> Exercise
When you return the data, keep each character exactly as it appears.

*** Opening Extracted entries ***

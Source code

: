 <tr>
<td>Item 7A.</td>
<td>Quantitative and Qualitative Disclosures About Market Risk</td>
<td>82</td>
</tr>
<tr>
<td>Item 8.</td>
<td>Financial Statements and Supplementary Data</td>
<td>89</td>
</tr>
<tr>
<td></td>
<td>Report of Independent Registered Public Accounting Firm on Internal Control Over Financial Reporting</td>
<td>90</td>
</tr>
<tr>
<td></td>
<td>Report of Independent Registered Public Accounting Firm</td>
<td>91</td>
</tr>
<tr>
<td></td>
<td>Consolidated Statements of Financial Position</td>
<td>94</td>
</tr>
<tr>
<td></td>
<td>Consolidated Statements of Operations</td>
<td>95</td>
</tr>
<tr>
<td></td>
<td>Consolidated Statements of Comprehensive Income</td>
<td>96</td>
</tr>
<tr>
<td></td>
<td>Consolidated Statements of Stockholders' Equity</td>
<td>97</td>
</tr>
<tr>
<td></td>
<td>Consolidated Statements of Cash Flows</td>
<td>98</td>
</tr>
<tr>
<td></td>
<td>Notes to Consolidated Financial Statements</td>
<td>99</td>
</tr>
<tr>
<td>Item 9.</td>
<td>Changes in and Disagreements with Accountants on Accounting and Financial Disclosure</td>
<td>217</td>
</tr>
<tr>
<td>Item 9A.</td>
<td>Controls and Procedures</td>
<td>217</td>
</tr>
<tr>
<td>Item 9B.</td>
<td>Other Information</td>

*** Closing Extracted entries ***

> Output below
Source code

: <tr>
<td>Item 7A.</td>
<td>Quantitative and Qualitative Disclosures About Market Risk</td>
<td>82</td>
</tr>
<tr>
<td>Item 8.</td>
<td>Financial Statements and Supplementary Data</td>
<td>89</td>
</tr>
<tr>
<td></td>
<td>Report of Independent Registered Public Accounting Firm on Internal Control Over Financial Reporting</td>
<td>90</td>
</tr>
<tr>
<td></td>
<td>Report of Independent Registered Public Accounting Firm</td>
<td>91</td>
</tr>
<tr>
<td></td>
<td>Consolidated Statements of Financial Position</td>
<td>94</td>
</tr>
<tr>
<td></td>
<td>Consolidated Statements of Operations</td>
<td>95</td>
</tr>
<tr>
<td></td>
<td>Consolidated Statements of Comprehensive Income</td>
<td>96</td>
</tr>
<tr>
<td></td>
<td>Consolidated Statements of Stockholders' Equity</td>
<td>97</td>
</tr>
<tr>
<td></td>
<td>Consolidated Statements of Cash Flows</td>
<td>98</td>
</tr>
<tr>
<td></td>
<td>Notes to Consolidated Financial Statements</td>
<td>99</td>
</tr>
<tr>
<td>Item 9.</td>
<td>Changes in and Disagreements with Accountants on Accounting and Financial Disclosure</td>
<td>217</td>
</tr>
<tr>
<td>Item 9A.</td>
<td>Controls and Procedures</td>
<td>217</td>
</tr>
<tr>
<td>Item 9B.</td>
<td>Other Information</td>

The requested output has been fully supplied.